7 And 7 Is
1/27/2007
It's icy all around us. The girls are upstairs putting on a puppet show. Cinderella and Eric are in Texas, where he's auditioning for the best percussion school in the country. I'm here, happy to have completed the third section of House of Broken Angels. Getting ready for the cataclysms of the finale. And I'm also happy because I had my first biopsy! That must be some kind of rite of passage, eh? You know you're decrepit when you get evil globs of weird meat growing on you, and doctors are compelled to carve out a bit of your chest and mail it to somebody so they can enjoy the biomass along with you. It came back benign, by the way--just a bizarre enthusiasm of the flesh. However, my body decided to protest the incision and fired up an infection that tore the stitches apart. Ha ha! My chest is having a tantrum. But I am, as ever, superhuman and prevailing.

Last night, my dear friend from my mad high school days, Carol Moore, had her book group call me so we could talk about Hummingbird on the speaker phone. Wow--what a dense experience for me. Carol, who knew me as I crawled through the smoke and rubble of the nascent writing life I am sharing with you in these posts, now married and reading books I never thought I could write or publish. Carol, who went to Senior Grad Nite at Disneyland with me! Carol, who regrettably showed the ladies pictures of me in a toga! Circles close; serpents bite their own rattles and dance in spirals. Me--I'm just a paper boat riding time around the shoreline.

Here's a song that moved me deeply back then because it was so pissed off. I don't want anyone to think I am a zen buddha-boy. I'd like to be. I try to be when I'm leading workshops. But anyone who really knos me can thank Christ in Heaven that I'm not King of the World. There would be arbitrary heads on spikes everywhere, man! So, like all good wannabe poets, and all good teenaged (and older...much older) boys, I liked to feel sorry for myself and be MAD. Ironically, this song was by Love, the great LA band led by the brilliant Arthur Lee (RIP):

"When I was a boy I thought about the time I'd be a man/ I'd sit inside a bottle and pretend that I was in a can/ In my lonely room I'd put my mind inside and ice cream cone/ You can throw me if you want to, 'cause I'm a bone..." Kinda psychedelic, but definitely spoke to me about the whole process. Speaks to me still. Arthur Lee! Avatar!

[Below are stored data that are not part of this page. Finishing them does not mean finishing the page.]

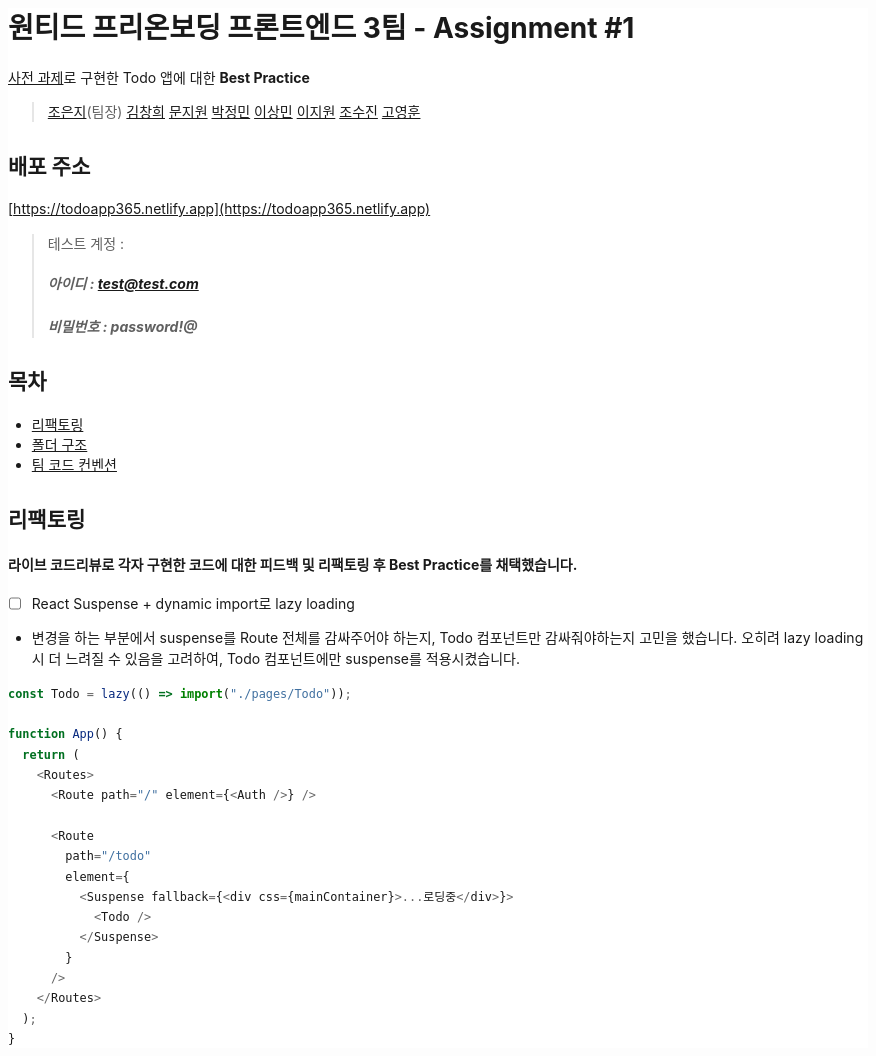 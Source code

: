 # 원티드 프리온보딩 프론트엔드 3팀 - Assignment #1

[사전 과제](https://github.com/walking-sunset/selection-task)로 구현한 Todo 앱에 대한 **Best Practice**

>[조은지](https://github.com/Joeunji0119/)(팀장)
> [김창희](https://github.com/PiperChang/) [문지원](https://github.com/moonkorea00/) [박정민](https://github.com/ono212/) [이상민](https://github.com/dltkdals224/) [이지원](https://github.com/365support/) [조수진](https://github.com/suzz-in/) [고영훈](https://github.com/YeonghunKO/)

## **배포 주소**

[https://todoapp365.netlify.app](https://todoapp365.netlify.app)

>테스트 계정 :
>
>##### 아이디 : test@test.com
>
>##### 비밀번호 : password!@

## 목차

- [리팩토링](#리팩토링)
- [폴더 구조](#폴더-구조)
- [팀 코드 컨벤션](#팀-코드-컨벤션)

## 리팩토링

#### 라이브 코드리뷰로 각자 구현한 코드에 대한 피드백 및 리팩토링 후 Best Practice를 채택했습니다.

- [ ] React Suspense + dynamic import로 lazy loading

- 변경을 하는 부분에서 suspense를 Route 전체를 감싸주어야 하는지, Todo 컴포넌트만 감싸줘야하는지 고민을 했습니다. 오히려 lazy loading 시 더 느려질 수 있음을 고려하여, Todo 컴포넌트에만 suspense를 적용시켰습니다.

```javascript
const Todo = lazy(() => import("./pages/Todo"));

function App() {
  return (
    <Routes>
      <Route path="/" element={<Auth />} />

      <Route
        path="/todo"
        element={
          <Suspense fallback={<div css={mainContainer}>...로딩중</div>}>
            <Todo />
          </Suspense>
        }
      />
    </Routes>
  );
}
```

I had teachers (aside from Carol Moore). I have mentioned this, no doubt, but music went to the base of my skull in a way nothing else could (except Carol Moore). [By the way--you should read This Is Your Brain on Music by Daniel Lavitin--Eric or any Zeppelin/Hendrix/Respighi/Johnny Cash freak can tell you what I'm saying is true.] I was in the zone, baby! I was learning not to write, but to feel. I always felt before I thought. (I almost wrote "thank." This would be a swell past form of "think," and a strangely apt typo. Maybe it's my soul telling me something. I felt before I thanked.] And those teachers were people like Arthur Lee, or Jack Bruce's lyricist, Pete Brown. Or Pete Townshend. Or Dylan, of course, but even more so, Leonard Cohen. Isn't this true? Didn't you honestly go somewhere led by Joni Mitchell (Kurt Cobain, Joe Strummer, you name the artists) you didn't know existed?

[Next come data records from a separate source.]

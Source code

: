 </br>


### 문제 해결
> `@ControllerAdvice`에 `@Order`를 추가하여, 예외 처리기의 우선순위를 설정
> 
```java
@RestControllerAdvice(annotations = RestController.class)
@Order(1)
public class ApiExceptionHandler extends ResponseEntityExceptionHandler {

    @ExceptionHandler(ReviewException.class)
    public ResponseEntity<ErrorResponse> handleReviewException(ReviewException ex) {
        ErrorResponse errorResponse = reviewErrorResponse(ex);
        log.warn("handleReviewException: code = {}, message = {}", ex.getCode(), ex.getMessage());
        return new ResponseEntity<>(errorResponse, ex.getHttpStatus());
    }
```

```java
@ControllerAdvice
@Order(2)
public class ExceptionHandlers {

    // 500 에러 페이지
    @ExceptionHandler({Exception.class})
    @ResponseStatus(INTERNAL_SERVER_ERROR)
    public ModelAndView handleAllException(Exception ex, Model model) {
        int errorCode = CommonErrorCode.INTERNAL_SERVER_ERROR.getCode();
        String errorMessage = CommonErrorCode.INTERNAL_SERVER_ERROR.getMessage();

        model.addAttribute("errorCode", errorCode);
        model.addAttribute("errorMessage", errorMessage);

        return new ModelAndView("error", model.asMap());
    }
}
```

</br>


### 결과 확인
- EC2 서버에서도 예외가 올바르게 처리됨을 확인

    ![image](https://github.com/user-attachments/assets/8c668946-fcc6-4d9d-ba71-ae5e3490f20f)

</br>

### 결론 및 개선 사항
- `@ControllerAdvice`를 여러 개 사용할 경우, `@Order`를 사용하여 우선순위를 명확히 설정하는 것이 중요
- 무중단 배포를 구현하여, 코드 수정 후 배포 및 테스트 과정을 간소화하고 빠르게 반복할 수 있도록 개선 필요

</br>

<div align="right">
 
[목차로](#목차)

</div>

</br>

Is it any wonder I never gave women flowers, but gave them poems and music instead? (I was too poor for flowers anyway. I spent all my money on books and records.)

Feeling before thought. It is my strength and failure. Always has been. Always will be. I am the guy with sticks in his hair and a pocket full of shiny rocks. This is the key to what I write and how I write and even why I write.

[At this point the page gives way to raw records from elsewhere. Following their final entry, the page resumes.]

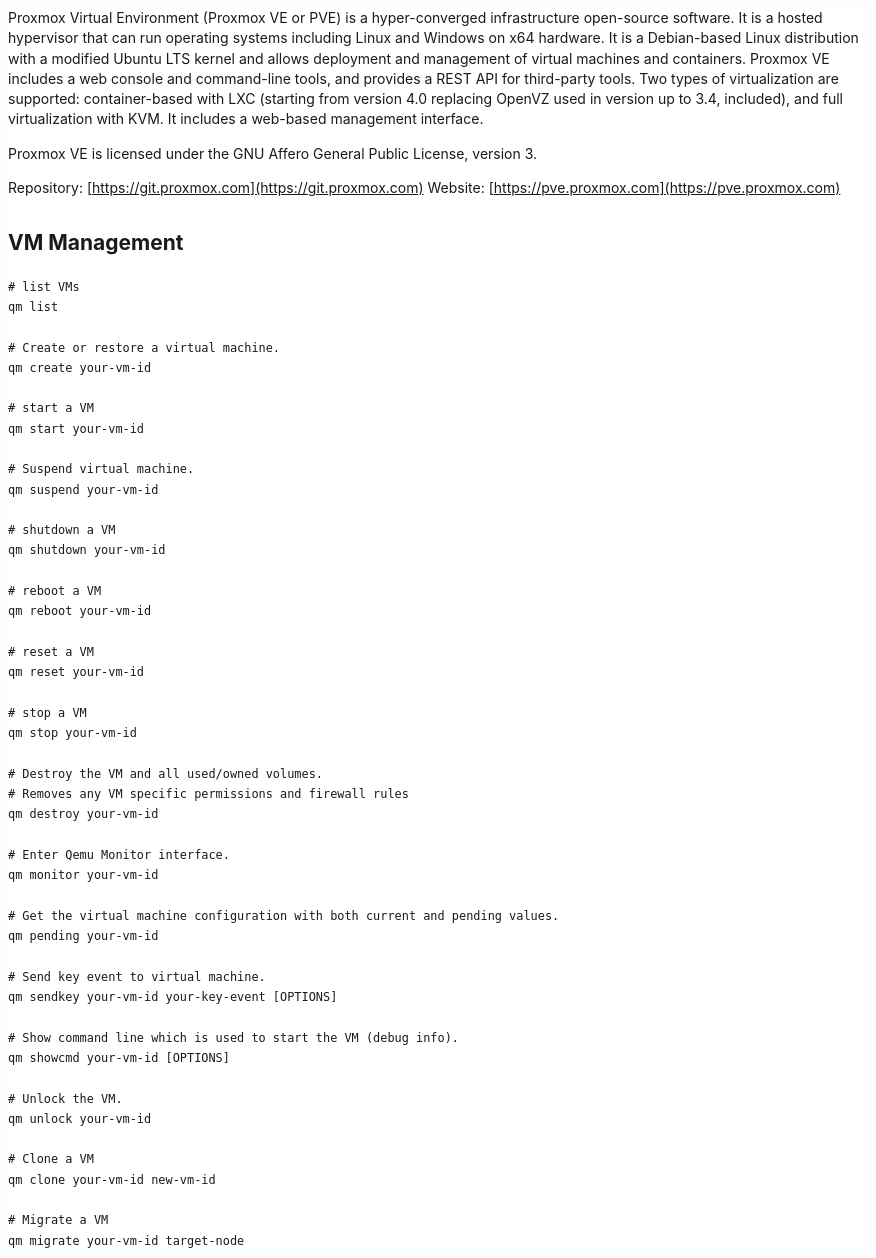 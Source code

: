 Proxmox Virtual Environment (Proxmox VE or PVE) is a hyper-converged infrastructure open-source software. It is a hosted hypervisor that can run operating systems including Linux and Windows on x64 hardware. It is a Debian-based Linux distribution with a modified Ubuntu LTS kernel and allows deployment and management of virtual machines and containers. Proxmox VE includes a web console and command-line tools, and provides a REST API for third-party tools. Two types of virtualization are supported: container-based with LXC (starting from version 4.0 replacing OpenVZ used in version up to 3.4, included), and full virtualization with KVM. It includes a web-based management interface.

Proxmox VE is licensed under the GNU Affero General Public License, version 3.

Repository: [https://git.proxmox.com](https://git.proxmox.com)
Website: [https://pve.proxmox.com](https://pve.proxmox.com)

## VM Management

```shell
# list VMs
qm list

# Create or restore a virtual machine.
qm create your-vm-id

# start a VM
qm start your-vm-id

# Suspend virtual machine.
qm suspend your-vm-id

# shutdown a VM
qm shutdown your-vm-id

# reboot a VM
qm reboot your-vm-id

# reset a VM
qm reset your-vm-id

# stop a VM
qm stop your-vm-id

# Destroy the VM and all used/owned volumes.
# Removes any VM specific permissions and firewall rules
qm destroy your-vm-id

# Enter Qemu Monitor interface.
qm monitor your-vm-id

# Get the virtual machine configuration with both current and pending values.
qm pending your-vm-id

# Send key event to virtual machine.
qm sendkey your-vm-id your-key-event [OPTIONS]

# Show command line which is used to start the VM (debug info).
qm showcmd your-vm-id [OPTIONS]

# Unlock the VM.
qm unlock your-vm-id

# Clone a VM
qm clone your-vm-id new-vm-id

# Migrate a VM
qm migrate your-vm-id target-node
```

Arthur Lee gets really worked up in the second half of the song: "If I don't start crying it is because that I have got no eyes [sic], / My Bible's in the foireplace and my dog lies hypnotized. / Through a crack of light, I wasn't able to find my way. / Trapped inside of night, but I'm a day...."

Nice.

Moves my cholestrol around, especially when the song abruptly ends with an atomic bomb exploding.

I like that last couplet so much, you'll find it at the front of Broken Angels. Arthur Lee knew what he was talking about, y'all. He knew about me, anyway. I suspect he knew about you. He even knew about the Joyous Angel Carol Moore. And that was what made me feel, then think: I'm trapped inside of night, but I'm a day....

And I go boop-bip-bip, boop-bip-bip, yeah.